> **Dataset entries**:
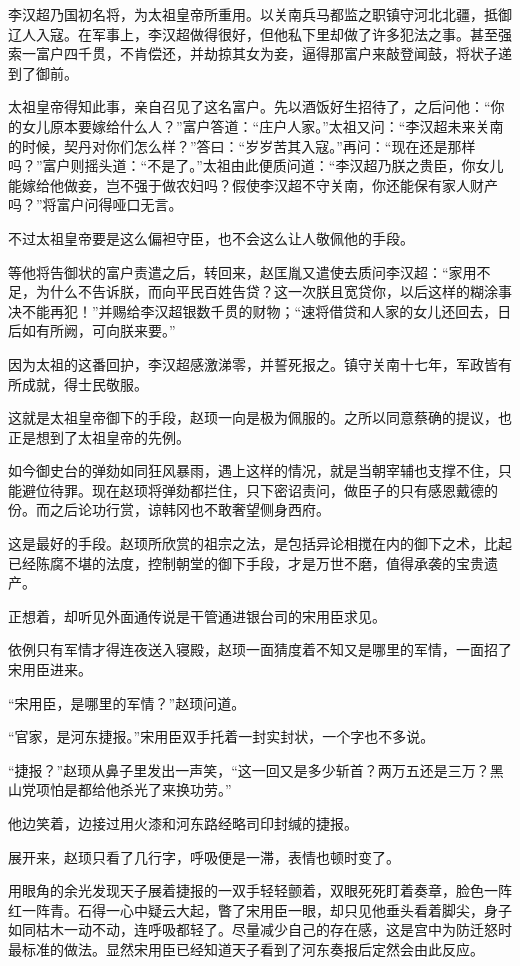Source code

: 李汉超乃国初名将，为太祖皇帝所重用。以关南兵马都监之职镇守河北北疆，抵御辽人入寇。在军事上，李汉超做得很好，但他私下里却做了许多犯法之事。甚至强索一富户四千贯，不肯偿还，并劫掠其女为妾，逼得那富户来敲登闻鼓，将状子递到了御前。

太祖皇帝得知此事，亲自召见了这名富户。先以酒饭好生招待了，之后问他：“你的女儿原本要嫁给什么人？”富户答道：“庄户人家。”太祖又问：“李汉超未来关南的时候，契丹对你们怎么样？”答曰：“岁岁苦其入寇。”再问：“现在还是那样吗？”富户则摇头道：“不是了。”太祖由此便质问道：“李汉超乃朕之贵臣，你女儿能嫁给他做妾，岂不强于做农妇吗？假使李汉超不守关南，你还能保有家人财产吗？”将富户问得哑口无言。

不过太祖皇帝要是这么偏袒守臣，也不会这么让人敬佩他的手段。

等他将告御状的富户责遣之后，转回来，赵匡胤又遣使去质问李汉超：“家用不足，为什么不告诉朕，而向平民百姓告贷？这一次朕且宽贷你，以后这样的糊涂事决不能再犯！”并赐给李汉超银数千贯的财物；“速将借贷和人家的女儿还回去，日后如有所阙，可向朕来要。”

因为太祖的这番回护，李汉超感激涕零，并誓死报之。镇守关南十七年，军政皆有所成就，得士民敬服。

这就是太祖皇帝御下的手段，赵顼一向是极为佩服的。之所以同意蔡确的提议，也正是想到了太祖皇帝的先例。

如今御史台的弹劾如同狂风暴雨，遇上这样的情况，就是当朝宰辅也支撑不住，只能避位待罪。现在赵顼将弹劾都拦住，只下密诏责问，做臣子的只有感恩戴德的份。而之后论功行赏，谅韩冈也不敢奢望侧身西府。

这是最好的手段。赵顼所欣赏的祖宗之法，是包括异论相搅在内的御下之术，比起已经陈腐不堪的法度，控制朝堂的御下手段，才是万世不磨，值得承袭的宝贵遗产。

正想着，却听见外面通传说是干管通进银台司的宋用臣求见。

依例只有军情才得连夜送入寝殿，赵顼一面猜度着不知又是哪里的军情，一面招了宋用臣进来。

“宋用臣，是哪里的军情？”赵顼问道。

“官家，是河东捷报。”宋用臣双手托着一封实封状，一个字也不多说。

“捷报？”赵顼从鼻子里发出一声笑，“这一回又是多少斩首？两万五还是三万？黑山党项怕是都给他杀光了来换功劳。”

他边笑着，边接过用火漆和河东路经略司印封缄的捷报。

展开来，赵顼只看了几行字，呼吸便是一滞，表情也顿时变了。

用眼角的余光发现天子展着捷报的一双手轻轻颤着，双眼死死盯着奏章，脸色一阵红一阵青。石得一心中疑云大起，瞥了宋用臣一眼，却只见他垂头看着脚尖，身子如同枯木一动不动，连呼吸都轻了。尽量减少自己的存在感，这是宫中为防迁怒时最标准的做法。显然宋用臣已经知道天子看到了河东奏报后定然会由此反应。

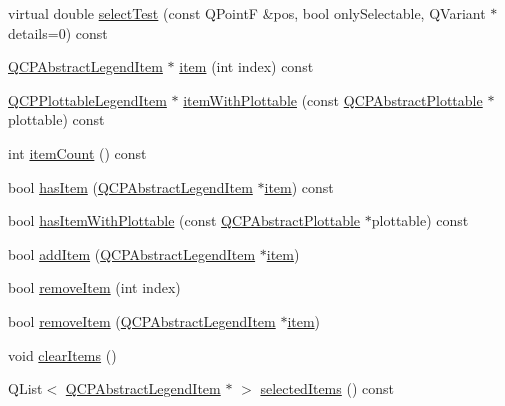 \begin{DoxyCompactItemize}
\item 
virtual double \hyperlink{classQCPLegend_aa3892801051bc7b985e003576df844db}{select\+Test} (const Q\+PointF \&pos, bool only\+Selectable, Q\+Variant $\ast$details=0) const 
\item 
\hyperlink{classQCPAbstractLegendItem}{Q\+C\+P\+Abstract\+Legend\+Item} $\ast$ \hyperlink{classQCPLegend_a454272d7094437beb3278a2294006da5}{item} (int index) const 
\item 
\hyperlink{classQCPPlottableLegendItem}{Q\+C\+P\+Plottable\+Legend\+Item} $\ast$ \hyperlink{classQCPLegend_a5ee80cf83f65e3b6dd386942ee3cc1ee}{item\+With\+Plottable} (const \hyperlink{classQCPAbstractPlottable}{Q\+C\+P\+Abstract\+Plottable} $\ast$plottable) const 
\item 
int \hyperlink{classQCPLegend_a198228e9cdc78d3a3c306fa6763d0404}{item\+Count} () const 
\item 
bool \hyperlink{classQCPLegend_a380dd19eb631592e1ebb9b24cc5b398a}{has\+Item} (\hyperlink{classQCPAbstractLegendItem}{Q\+C\+P\+Abstract\+Legend\+Item} $\ast$\hyperlink{classQCPLegend_a454272d7094437beb3278a2294006da5}{item}) const 
\item 
bool \hyperlink{classQCPLegend_a2eb1d24bdf5658e64962a656303fd61a}{has\+Item\+With\+Plottable} (const \hyperlink{classQCPAbstractPlottable}{Q\+C\+P\+Abstract\+Plottable} $\ast$plottable) const 
\item 
bool \hyperlink{classQCPLegend_a3ab274de52d2951faea45a6d975e6b3f}{add\+Item} (\hyperlink{classQCPAbstractLegendItem}{Q\+C\+P\+Abstract\+Legend\+Item} $\ast$\hyperlink{classQCPLegend_a454272d7094437beb3278a2294006da5}{item})
\item 
bool \hyperlink{classQCPLegend_ac91595c3eaa746fe6321d2eb952c63bb}{remove\+Item} (int index)
\item 
bool \hyperlink{classQCPLegend_a2aea4ec6da2d454dd0b241a254d65082}{remove\+Item} (\hyperlink{classQCPAbstractLegendItem}{Q\+C\+P\+Abstract\+Legend\+Item} $\ast$\hyperlink{classQCPLegend_a454272d7094437beb3278a2294006da5}{item})
\item 
void \hyperlink{classQCPLegend_a24795c7250eb5214fcea16b7217b4dfb}{clear\+Items} ()
\item 
Q\+List$<$ \hyperlink{classQCPAbstractLegendItem}{Q\+C\+P\+Abstract\+Legend\+Item} $\ast$ $>$ \hyperlink{classQCPLegend_ac93eaf236e911d67aa8b88942ef45c5e}{selected\+Items} () const 
\end{DoxyCompactItemize}
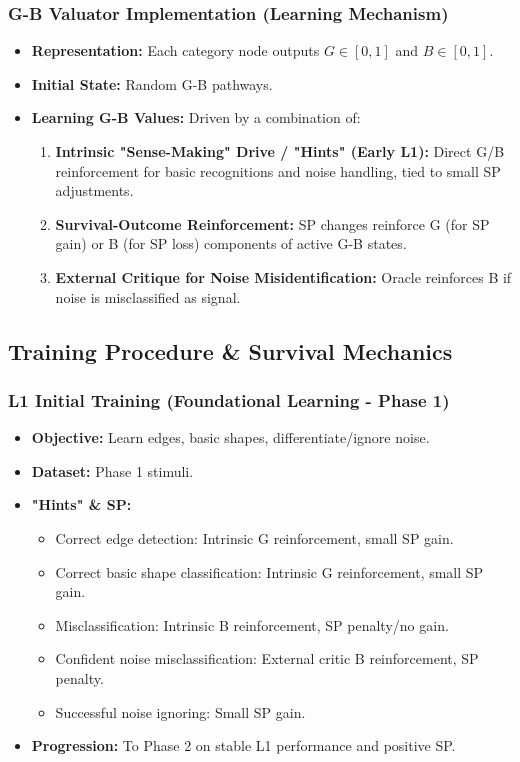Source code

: \documentclass{article}
\begin{document}
\subsubsection{G-B Valuator Implementation (Learning Mechanism)}
\begin{itemize}
    \item \textbf{Representation:} Each category node outputs $G \in [0,1]$ and $B \in [0,1]$.
    \item \textbf{Initial State:} Random G-B pathways.
    \item \textbf{Learning G-B Values:} Driven by a combination of:
    \begin{enumerate}
        \item \textbf{Intrinsic "Sense-Making" Drive / "Hints" (Early L1):} Direct G/B reinforcement for basic recognitions and noise handling, tied to small SP adjustments.
        \item \textbf{Survival-Outcome Reinforcement:} SP changes reinforce G (for SP gain) or B (for SP loss) components of active G-B states.
        \item \textbf{External Critique for Noise Misidentification:} Oracle reinforces B if noise is misclassified as signal.
    \end{enumerate}
\end{itemize}

\subsection{Training Procedure \& Survival Mechanics}

\subsubsection{L1 Initial Training (Foundational Learning - Phase 1)}
\begin{itemize}
    \item \textbf{Objective:} Learn edges, basic shapes, differentiate/ignore noise.
    \item \textbf{Dataset:} Phase 1 stimuli.
    \item \textbf{"Hints" \& SP:}
    \begin{itemize}
        \item Correct edge detection: Intrinsic G reinforcement, small SP gain.
        \item Correct basic shape classification: Intrinsic G reinforcement, small SP gain.
        \item Misclassification: Intrinsic B reinforcement, SP penalty/no gain.
        \item Confident noise misclassification: External critic B reinforcement, SP penalty.
        \item Successful noise ignoring: Small SP gain.
    \end{itemize}
    \item \textbf{Progression:} To Phase 2 on stable L1 performance and positive SP.
\end{itemize}
\end{document}
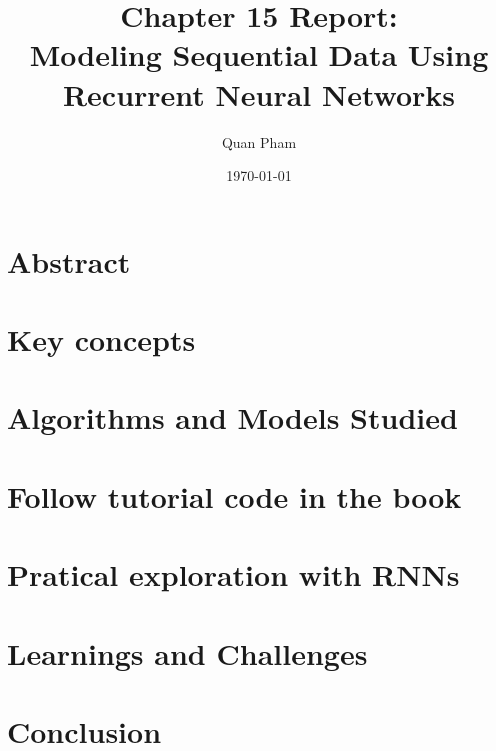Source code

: \documentclass[12pt]{article}
\title{Chapter 15 Report: \\ Modeling Sequential Data Using Recurrent Neural Networks}
\author{Quan Pham}
\date{\today}
\begin{document}
\maketitle
\tableofcontents
\newpage

\section{Abstract}


\section{Key concepts}


\section{Algorithms and Models Studied}


\section{Follow tutorial code in the book}


\section{Pratical exploration with RNNs}


\section{Learnings and Challenges}


\section{Conclusion}


% 
% 
\end{document}
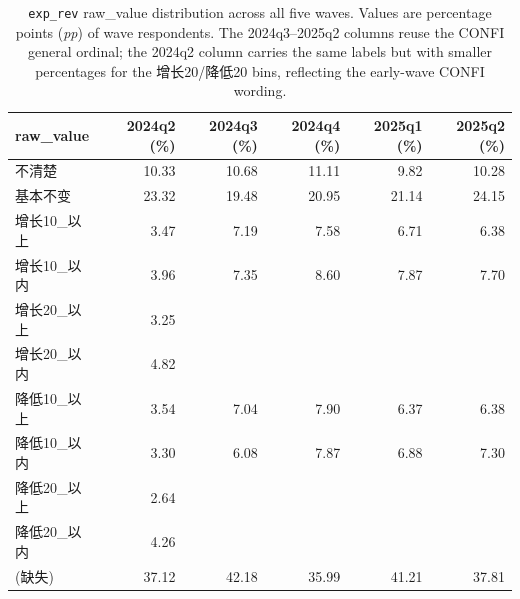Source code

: \documentclass[11pt,letterpaper,english,final]{article}
\begin{document}
\begin{table}[H]
\centering
\small
\setlength{\tabcolsep}{5pt}
\caption{\texttt{exp\_rev} raw\_value distribution across all five waves. Values are percentage points (\textit{pp}) of wave respondents. The 2024q3--2025q2 columns reuse the CONFI general ordinal; the 2024q2 column carries the same labels but with smaller percentages for the 增长20/降低20 bins, reflecting the early-wave CONFI wording.}
\label{tab:exp_rev_dist}
\begin{tabular}{@{}l r r r r r@{}}
\toprule
{raw\_value} & {2024q2 (\%)} & {2024q3 (\%)} & {2024q4 (\%)} & {2025q1 (\%)} & {2025q2 (\%)} \\
\midrule
不清楚        & 10.33 & 10.68 & 11.11 & 9.82  & 10.28 \\
基本不变      & 23.32 & 19.48 & 20.95 & 21.14 & 24.15 \\
增长10\_以上  & 3.47  & 7.19  & 7.58  & 6.71  & 6.38  \\
增长10\_以内  & 3.96  & 7.35  & 8.60  & 7.87  & 7.70  \\
增长20\_以上  & 3.25  &       &       &       &       \\
增长20\_以内  & 4.82  &       &       &       &       \\
降低10\_以上  & 3.54  & 7.04  & 7.90  & 6.37  & 6.38  \\
降低10\_以内  & 3.30  & 6.08  & 7.87  & 6.88  & 7.30  \\
降低20\_以上  & 2.64  &       &       &       &       \\
降低20\_以内  & 4.26  &       &       &       &       \\
\midrule
(缺失)        & 37.12 & 42.18 & 35.99 & 41.21 & 37.81 \\
\bottomrule
\end{tabular}
\end{table}
\end{document}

> **Exercise goal**: Show the lines above that include "Values".

> **Result below**:
    \item \textbf{Learning G-B Values:} Driven by a combination of:
\caption{\texttt{exp\_rev} raw\_value distribution across all five waves. Values are percentage points (\textit{pp}) of wave respondents. The 2024q3--2025q2 columns reuse the CONFI general ordinal; the 2024q2 column carries the same labels but with smaller percentages for the 增长20/降低20 bins, reflecting the early-wave CONFI wording.}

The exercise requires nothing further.